Listed Building – Grade II
- Official name: Town hall with attached drinking fountain
- Designated: 6 November 1984
- Reference no.: 1230876

= Willis Museum =

Municipal building in Basingstoke, Hampshire, England

The Willis Museum is a local history museum in the Market Place, Basingstoke, Hampshire, England. The building, which was formerly known as Basingstoke Town Hall, is a Grade II listed building.

== History ==
===The building===
Since the 14th century a Mote Hall was situated in Market Place, just to the east of Lloyds Bank. The present building, which was designed in the neoclassical style by Lewis Wyatt, was completed in 1835. It was topped by a modest clock tower, which in 1887 was replaced by a far larger Jubilee Memorial clock tower. The latter was demolished 'as an allegedly unsafe structure' in 1961, but the clock movement survived (and is presently on display in the museum): made for the old Mote Hall by John Atkins of Lichfield in 1760, it had been reused in the new town hall in 1832, and then reused again in 1887 (with an additional train provided by J. W. Benson to chime the quarters).

The building initially had an open arcade around the lower level, which served as a corn exchange and market, but when a new corn exchange was built, just to the north, it was enclosed and repurposed as office space. The rest of the building operated as a town hall and magistrates' court. Dances were sometimes held in the room upstairs. In 1922 the council bought a large house called Goldings at 5 London Road to serve as its municipal offices, but continued to use the town hall as its meeting place until the council was abolished by the Local Government Act 1972 in 1974. The larger Basingstoke District Council (renamed Basingstoke and Deane in 1978) built itself a new headquarters incorporating a council chamber in the grounds of Goldings with the new building being completed in 1976, after which the town hall became redundant.

===The museum===
The museum was originally housed in the old (now demolished) Mechanics' Institute building in New Road. It was founded by the local clockmaker, George W. Willis, as the Basingstoke Museum in 1931. Renamed after the founder in 1956, the Willis Museum was expanded to cover the town and surrounding area's history, from the Upper Cretaceous Age through to the development experienced during the 1960s and 1970s. It moved to the Town Hall in 1984. As well as funding from visitor donations, the Willis Museum receives grant funding from Basingstoke and Deane Borough Council.

== Exhibitions ==
Displays covers local history, including remains of an ancient human known as "Basingstoke Man" and what is rumoured to be the world’s oldest wedding cake. In 2014, the museum faced criticism after some medieval coins, donated by a local treasure hunter, were removed from display.

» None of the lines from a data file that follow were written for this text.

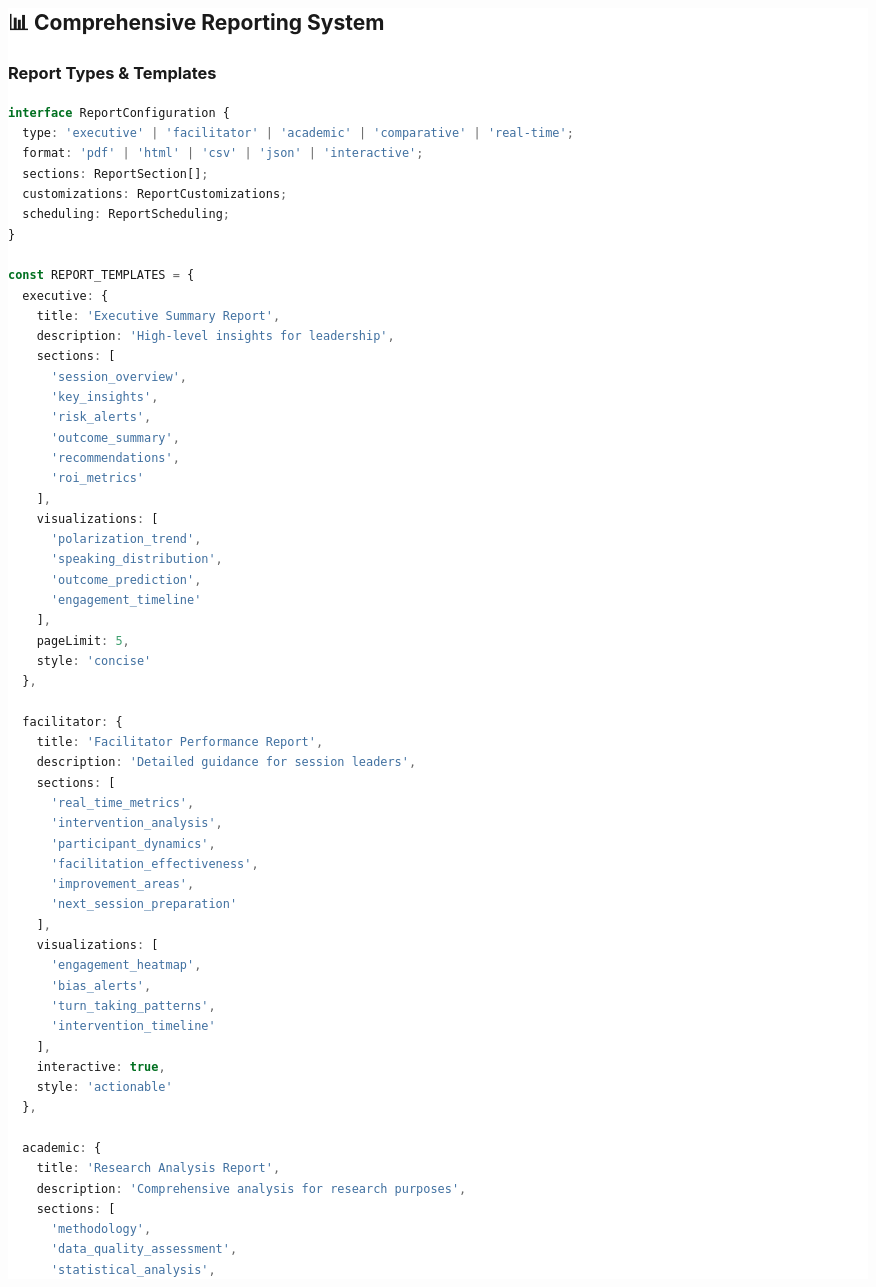 
## 📊 Comprehensive Reporting System

### Report Types & Templates
```typescript
interface ReportConfiguration {
  type: 'executive' | 'facilitator' | 'academic' | 'comparative' | 'real-time';
  format: 'pdf' | 'html' | 'csv' | 'json' | 'interactive';
  sections: ReportSection[];
  customizations: ReportCustomizations;
  scheduling: ReportScheduling;
}

const REPORT_TEMPLATES = {
  executive: {
    title: 'Executive Summary Report',
    description: 'High-level insights for leadership',
    sections: [
      'session_overview',
      'key_insights',
      'risk_alerts',
      'outcome_summary',
      'recommendations',
      'roi_metrics'
    ],
    visualizations: [
      'polarization_trend',
      'speaking_distribution',
      'outcome_prediction',
      'engagement_timeline'
    ],
    pageLimit: 5,
    style: 'concise'
  },
  
  facilitator: {
    title: 'Facilitator Performance Report',
    description: 'Detailed guidance for session leaders',
    sections: [
      'real_time_metrics',
      'intervention_analysis',
      'participant_dynamics',
      'facilitation_effectiveness',
      'improvement_areas',
      'next_session_preparation'
    ],
    visualizations: [
      'engagement_heatmap',
      'bias_alerts',
      'turn_taking_patterns',
      'intervention_timeline'
    ],
    interactive: true,
    style: 'actionable'
  },
  
  academic: {
    title: 'Research Analysis Report',
    description: 'Comprehensive analysis for research purposes',
    sections: [
      'methodology',
      'data_quality_assessment',
      'statistical_analysis',
```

In January 2018 the museum faced criticism after specialist job roles were cut as part of a restructure of the wider Hampshire Cultural Trust service.

The museum is home to the Sainsbury Gallery, which hosts temporary exhibitions. The gallery was added to the museum in 2008 with funding by the Linbury Trust, founded by Lord Sainsbury. Previous exhibitions in the Sainsbury Gallery have included:
- May The Toys Be With You
- Turner and the Sun
- Alice in Wonderland

== Jane Austen statue ==
Situated outside the museum is a statue of Jane Austen. The life-sized bronze figure was created by sculptor Adam Roud as part of a series of events marking the 200th anniversary of the writer's death. It is considered to be the first of Austen in the world. The events were credited with boosting the previously falling number of visitors to the museum, though it is unknown for how long or successfully this effect will last.

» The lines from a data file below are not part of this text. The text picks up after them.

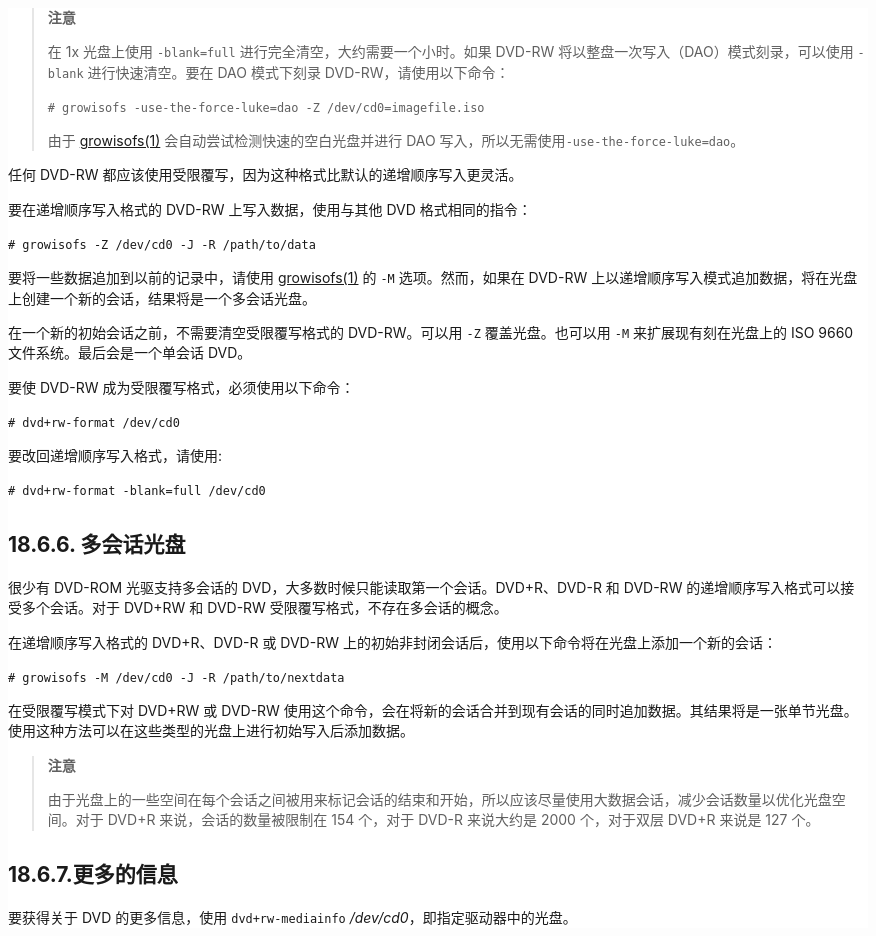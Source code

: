 > **注意**
>
> 在 1x 光盘上使用 `-blank=full` 进行完全清空，大约需要一个小时。如果 DVD-RW 将以整盘一次写入（DAO）模式刻录，可以使用 `-blank` 进行快速清空。要在 DAO 模式下刻录 DVD-RW，请使用以下命令：
>
> ```
> # growisofs -use-the-force-luke=dao -Z /dev/cd0=imagefile.iso
> ```
>
> 由于 [growisofs(1)](https://www.freebsd.org/cgi/man.cgi?query=growisofs\&sektion=1\&format=html) 会自动尝试检测快速的空白光盘并进行 DAO 写入，所以无需使用`-use-the-force-luke=dao`。

任何 DVD-RW 都应该使用受限覆写，因为这种格式比默认的递增顺序写入更灵活。

要在递增顺序写入格式的 DVD-RW 上写入数据，使用与其他 DVD 格式相同的指令：

```
# growisofs -Z /dev/cd0 -J -R /path/to/data
```

要将一些数据追加到以前的记录中，请使用 [growisofs(1)](https://www.freebsd.org/cgi/man.cgi?query=growisofs\&sektion=1\&format=html) 的 `-M` 选项。然而，如果在 DVD-RW 上以递增顺序写入模式追加数据，将在光盘上创建一个新的会话，结果将是一个多会话光盘。

在一个新的初始会话之前，不需要清空受限覆写格式的 DVD-RW。可以用 `-Z` 覆盖光盘。也可以用 `-M` 来扩展现有刻在光盘上的 ISO 9660 文件系统。最后会是一个单会话 DVD。

要使 DVD-RW 成为受限覆写格式，必须使用以下命令：

```
# dvd+rw-format /dev/cd0
```

要改回递增顺序写入格式，请使用:

```
# dvd+rw-format -blank=full /dev/cd0
```

## 18.6.6. 多会话光盘

很少有 DVD-ROM 光驱支持多会话的 DVD，大多数时候只能读取第一个会话。DVD+R、DVD-R 和 DVD-RW 的递增顺序写入格式可以接受多个会话。对于 DVD+RW 和 DVD-RW 受限覆写格式，不存在多会话的概念。

在递增顺序写入格式的 DVD+R、DVD-R 或 DVD-RW 上的初始非封闭会话后，使用以下命令将在光盘上添加一个新的会话：

```
# growisofs -M /dev/cd0 -J -R /path/to/nextdata
```

在受限覆写模式下对 DVD+RW 或 DVD-RW 使用这个命令，会在将新的会话合并到现有会话的同时追加数据。其结果将是一张单节光盘。使用这种方法可以在这些类型的光盘上进行初始写入后添加数据。

> **注意**
>
> 由于光盘上的一些空间在每个会话之间被用来标记会话的结束和开始，所以应该尽量使用大数据会话，减少会话数量以优化光盘空间。对于 DVD+R 来说，会话的数量被限制在 154 个，对于 DVD-R 来说大约是 2000 个，对于双层 DVD+R 来说是 127 个。

## 18.6.7.更多的信息

要获得关于 DVD 的更多信息，使用 `dvd+rw-mediainfo` */dev/cd0*，即指定驱动器中的光盘。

The location was chosen as it is speculated to be the same square Austen would have visited to go shopping or to dance at the assembly rooms nearby. The statue was unveiled at a public ceremony attended by civic figures as well as Austen fans (or "Janeites") in Regency costume. Jane Austen spent the first 25 years of her life in nearby Steventon, where her father was vicar. Roud claimed that the statue represents Austen as a "daughter and a sister" as she walked through the town.